━━━ INFORMATION GIVEN ━━━

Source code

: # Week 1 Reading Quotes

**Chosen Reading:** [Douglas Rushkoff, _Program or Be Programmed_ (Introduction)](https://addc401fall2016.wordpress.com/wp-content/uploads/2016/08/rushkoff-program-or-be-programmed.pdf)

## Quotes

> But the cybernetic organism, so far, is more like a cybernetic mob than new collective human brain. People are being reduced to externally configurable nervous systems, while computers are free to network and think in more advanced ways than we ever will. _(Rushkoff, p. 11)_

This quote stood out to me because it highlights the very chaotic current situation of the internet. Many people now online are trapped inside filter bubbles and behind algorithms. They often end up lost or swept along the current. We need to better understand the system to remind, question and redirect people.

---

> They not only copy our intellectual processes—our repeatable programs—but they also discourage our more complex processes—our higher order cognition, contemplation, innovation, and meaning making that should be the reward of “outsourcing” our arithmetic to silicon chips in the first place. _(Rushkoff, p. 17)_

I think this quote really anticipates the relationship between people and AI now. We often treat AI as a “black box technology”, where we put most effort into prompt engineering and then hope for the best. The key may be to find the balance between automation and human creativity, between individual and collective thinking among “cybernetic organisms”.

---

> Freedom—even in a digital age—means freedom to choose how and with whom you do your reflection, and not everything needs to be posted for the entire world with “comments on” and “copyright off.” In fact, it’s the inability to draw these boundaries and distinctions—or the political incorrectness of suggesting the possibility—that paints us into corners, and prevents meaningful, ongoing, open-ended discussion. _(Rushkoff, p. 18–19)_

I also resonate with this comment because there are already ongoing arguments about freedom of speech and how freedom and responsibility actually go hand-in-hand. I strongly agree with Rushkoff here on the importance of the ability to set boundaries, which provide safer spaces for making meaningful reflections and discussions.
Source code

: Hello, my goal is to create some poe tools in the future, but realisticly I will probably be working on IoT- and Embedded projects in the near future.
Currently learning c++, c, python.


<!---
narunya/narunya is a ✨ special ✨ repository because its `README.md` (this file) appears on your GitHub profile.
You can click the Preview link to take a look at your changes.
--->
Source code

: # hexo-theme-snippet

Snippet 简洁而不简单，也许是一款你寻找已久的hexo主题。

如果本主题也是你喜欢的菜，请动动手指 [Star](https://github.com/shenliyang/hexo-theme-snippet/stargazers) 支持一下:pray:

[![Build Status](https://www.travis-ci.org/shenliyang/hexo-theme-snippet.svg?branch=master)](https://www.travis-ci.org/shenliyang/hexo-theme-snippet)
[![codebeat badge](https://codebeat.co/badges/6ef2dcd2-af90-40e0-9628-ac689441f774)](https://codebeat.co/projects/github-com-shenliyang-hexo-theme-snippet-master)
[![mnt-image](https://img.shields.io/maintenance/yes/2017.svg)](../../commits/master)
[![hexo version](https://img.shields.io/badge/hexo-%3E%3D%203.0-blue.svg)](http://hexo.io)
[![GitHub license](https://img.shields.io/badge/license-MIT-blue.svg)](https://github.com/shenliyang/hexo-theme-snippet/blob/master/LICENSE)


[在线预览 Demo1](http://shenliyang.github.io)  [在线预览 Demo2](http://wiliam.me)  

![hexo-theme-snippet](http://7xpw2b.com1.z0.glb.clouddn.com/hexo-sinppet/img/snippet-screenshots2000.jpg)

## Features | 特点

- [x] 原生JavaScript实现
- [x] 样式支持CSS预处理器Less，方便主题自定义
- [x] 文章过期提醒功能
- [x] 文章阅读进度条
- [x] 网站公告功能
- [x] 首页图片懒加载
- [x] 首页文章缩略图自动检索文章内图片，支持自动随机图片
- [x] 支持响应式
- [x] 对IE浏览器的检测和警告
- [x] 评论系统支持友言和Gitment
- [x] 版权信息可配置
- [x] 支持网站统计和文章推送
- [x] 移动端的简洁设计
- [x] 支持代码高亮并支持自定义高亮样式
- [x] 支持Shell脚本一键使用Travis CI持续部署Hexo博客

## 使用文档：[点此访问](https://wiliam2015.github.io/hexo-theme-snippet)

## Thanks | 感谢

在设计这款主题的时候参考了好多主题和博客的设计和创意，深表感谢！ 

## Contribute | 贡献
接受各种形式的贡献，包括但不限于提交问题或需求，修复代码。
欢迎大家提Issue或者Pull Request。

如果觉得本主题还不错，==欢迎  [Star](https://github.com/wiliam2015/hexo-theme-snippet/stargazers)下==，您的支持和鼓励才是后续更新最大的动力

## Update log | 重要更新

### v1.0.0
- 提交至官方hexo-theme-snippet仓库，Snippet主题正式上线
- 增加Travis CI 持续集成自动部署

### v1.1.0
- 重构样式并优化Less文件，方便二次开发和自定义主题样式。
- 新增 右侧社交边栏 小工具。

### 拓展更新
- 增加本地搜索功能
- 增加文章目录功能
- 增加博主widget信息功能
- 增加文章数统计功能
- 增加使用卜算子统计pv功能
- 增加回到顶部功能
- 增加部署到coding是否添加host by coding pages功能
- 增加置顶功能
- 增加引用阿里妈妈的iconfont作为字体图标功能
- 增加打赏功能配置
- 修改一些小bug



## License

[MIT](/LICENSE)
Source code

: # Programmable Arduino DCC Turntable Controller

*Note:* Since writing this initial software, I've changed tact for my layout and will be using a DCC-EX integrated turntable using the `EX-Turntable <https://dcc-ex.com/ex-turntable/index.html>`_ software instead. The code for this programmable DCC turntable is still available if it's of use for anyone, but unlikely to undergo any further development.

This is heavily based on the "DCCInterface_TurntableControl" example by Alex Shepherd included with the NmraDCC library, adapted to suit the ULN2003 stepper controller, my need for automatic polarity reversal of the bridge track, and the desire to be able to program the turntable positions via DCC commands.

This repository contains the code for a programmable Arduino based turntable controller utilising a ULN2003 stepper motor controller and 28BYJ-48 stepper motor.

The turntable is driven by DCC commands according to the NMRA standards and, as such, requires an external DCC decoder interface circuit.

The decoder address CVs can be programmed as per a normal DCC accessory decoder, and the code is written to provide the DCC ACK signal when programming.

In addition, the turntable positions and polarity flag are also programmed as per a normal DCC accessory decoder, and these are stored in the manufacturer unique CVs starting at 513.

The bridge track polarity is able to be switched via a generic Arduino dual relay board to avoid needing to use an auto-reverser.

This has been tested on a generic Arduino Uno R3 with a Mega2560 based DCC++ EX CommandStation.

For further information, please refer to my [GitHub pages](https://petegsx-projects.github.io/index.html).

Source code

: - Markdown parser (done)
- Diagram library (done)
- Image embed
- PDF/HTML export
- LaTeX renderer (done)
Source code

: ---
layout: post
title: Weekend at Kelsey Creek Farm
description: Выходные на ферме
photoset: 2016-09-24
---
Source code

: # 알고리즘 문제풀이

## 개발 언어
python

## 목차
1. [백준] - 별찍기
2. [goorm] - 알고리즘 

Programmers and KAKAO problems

━━━

* **WORK INSTRUCTIONS**
Write each entry out again, exactly as it reads above.

* **RESPONSE FOR THIS EXERCISE**
Source code

: # Week 1 Reading Quotes

**Chosen Reading:** [Douglas Rushkoff, _Program or Be Programmed_ (Introduction)](https://addc401fall2016.wordpress.com/wp-content/uploads/2016/08/rushkoff-program-or-be-programmed.pdf)

## Quotes

> But the cybernetic organism, so far, is more like a cybernetic mob than new collective human brain. People are being reduced to externally configurable nervous systems, while computers are free to network and think in more advanced ways than we ever will. _(Rushkoff, p. 11)_

This quote stood out to me because it highlights the very chaotic current situation of the internet. Many people now online are trapped inside filter bubbles and behind algorithms. They often end up lost or swept along the current. We need to better understand the system to remind, question and redirect people.

---

> They not only copy our intellectual processes—our repeatable programs—but they also discourage our more complex processes—our higher order cognition, contemplation, innovation, and meaning making that should be the reward of “outsourcing” our arithmetic to silicon chips in the first place. _(Rushkoff, p. 17)_

I think this quote really anticipates the relationship between people and AI now. We often treat AI as a “black box technology”, where we put most effort into prompt engineering and then hope for the best. The key may be to find the balance between automation and human creativity, between individual and collective thinking among “cybernetic organisms”.

---

> Freedom—even in a digital age—means freedom to choose how and with whom you do your reflection, and not everything needs to be posted for the entire world with “comments on” and “copyright off.” In fact, it’s the inability to draw these boundaries and distinctions—or the political incorrectness of suggesting the possibility—that paints us into corners, and prevents meaningful, ongoing, open-ended discussion. _(Rushkoff, p. 18–19)_

I also resonate with this comment because there are already ongoing arguments about freedom of speech and how freedom and responsibility actually go hand-in-hand. I strongly agree with Rushkoff here on the importance of the ability to set boundaries, which provide safer spaces for making meaningful reflections and discussions.
Source code

: Hello, my goal is to create some poe tools in the future, but realisticly I will probably be working on IoT- and Embedded projects in the near future.
Currently learning c++, c, python.


<!---
narunya/narunya is a ✨ special ✨ repository because its `README.md` (this file) appears on your GitHub profile.
You can click the Preview link to take a look at your changes.
--->
Source code

: # hexo-theme-snippet

Snippet 简洁而不简单，也许是一款你寻找已久的hexo主题。

如果本主题也是你喜欢的菜，请动动手指 [Star](https://github.com/shenliyang/hexo-theme-snippet/stargazers) 支持一下:pray:

[![Build Status](https://www.travis-ci.org/shenliyang/hexo-theme-snippet.svg?branch=master)](https://www.travis-ci.org/shenliyang/hexo-theme-snippet)
[![codebeat badge](https://codebeat.co/badges/6ef2dcd2-af90-40e0-9628-ac689441f774)](https://codebeat.co/projects/github-com-shenliyang-hexo-theme-snippet-master)
[![mnt-image](https://img.shields.io/maintenance/yes/2017.svg)](../../commits/master)
[![hexo version](https://img.shields.io/badge/hexo-%3E%3D%203.0-blue.svg)](http://hexo.io)
[![GitHub license](https://img.shields.io/badge/license-MIT-blue.svg)](https://github.com/shenliyang/hexo-theme-snippet/blob/master/LICENSE)


[在线预览 Demo1](http://shenliyang.github.io)  [在线预览 Demo2](http://wiliam.me)  

![hexo-theme-snippet](http://7xpw2b.com1.z0.glb.clouddn.com/hexo-sinppet/img/snippet-screenshots2000.jpg)

## Features | 特点

- [x] 原生JavaScript实现
- [x] 样式支持CSS预处理器Less，方便主题自定义
- [x] 文章过期提醒功能
- [x] 文章阅读进度条
- [x] 网站公告功能
- [x] 首页图片懒加载
- [x] 首页文章缩略图自动检索文章内图片，支持自动随机图片
- [x] 支持响应式
- [x] 对IE浏览器的检测和警告
- [x] 评论系统支持友言和Gitment
- [x] 版权信息可配置
- [x] 支持网站统计和文章推送
- [x] 移动端的简洁设计
- [x] 支持代码高亮并支持自定义高亮样式
- [x] 支持Shell脚本一键使用Travis CI持续部署Hexo博客

## 使用文档：[点此访问](https://wiliam2015.github.io/hexo-theme-snippet)

## Thanks | 感谢

在设计这款主题的时候参考了好多主题和博客的设计和创意，深表感谢！ 

## Contribute | 贡献
接受各种形式的贡献，包括但不限于提交问题或需求，修复代码。
欢迎大家提Issue或者Pull Request。

如果觉得本主题还不错，==欢迎  [Star](https://github.com/wiliam2015/hexo-theme-snippet/stargazers)下==，您的支持和鼓励才是后续更新最大的动力

## Update log | 重要更新

### v1.0.0
- 提交至官方hexo-theme-snippet仓库，Snippet主题正式上线
- 增加Travis CI 持续集成自动部署

### v1.1.0
- 重构样式并优化Less文件，方便二次开发和自定义主题样式。
- 新增 右侧社交边栏 小工具。

### 拓展更新
- 增加本地搜索功能
- 增加文章目录功能
- 增加博主widget信息功能
- 增加文章数统计功能
- 增加使用卜算子统计pv功能
- 增加回到顶部功能
- 增加部署到coding是否添加host by coding pages功能
- 增加置顶功能
- 增加引用阿里妈妈的iconfont作为字体图标功能
- 增加打赏功能配置
- 修改一些小bug



## License

[MIT](/LICENSE)
Source code

: # Programmable Arduino DCC Turntable Controller

*Note:* Since writing this initial software, I've changed tact for my layout and will be using a DCC-EX integrated turntable using the `EX-Turntable <https://dcc-ex.com/ex-turntable/index.html>`_ software instead. The code for this programmable DCC turntable is still available if it's of use for anyone, but unlikely to undergo any further development.

This is heavily based on the "DCCInterface_TurntableControl" example by Alex Shepherd included with the NmraDCC library, adapted to suit the ULN2003 stepper controller, my need for automatic polarity reversal of the bridge track, and the desire to be able to program the turntable positions via DCC commands.

This repository contains the code for a programmable Arduino based turntable controller utilising a ULN2003 stepper motor controller and 28BYJ-48 stepper motor.

The turntable is driven by DCC commands according to the NMRA standards and, as such, requires an external DCC decoder interface circuit.

The decoder address CVs can be programmed as per a normal DCC accessory decoder, and the code is written to provide the DCC ACK signal when programming.

In addition, the turntable positions and polarity flag are also programmed as per a normal DCC accessory decoder, and these are stored in the manufacturer unique CVs starting at 513.

The bridge track polarity is able to be switched via a generic Arduino dual relay board to avoid needing to use an auto-reverser.

This has been tested on a generic Arduino Uno R3 with a Mega2560 based DCC++ EX CommandStation.

For further information, please refer to my [GitHub pages](https://petegsx-projects.github.io/index.html).

Source code

: - Markdown parser (done)
- Diagram library (done)
- Image embed
- PDF/HTML export
- LaTeX renderer (done)
Source code

: ---
layout: post
title: Weekend at Kelsey Creek Farm
description: Выходные на ферме
photoset: 2016-09-24
---
Source code

: # 알고리즘 문제풀이

## 개발 언어
python

## 목차
1. [백준] - 별찍기
2. [goorm] - 알고리즘 

Programmers and KAKAO problems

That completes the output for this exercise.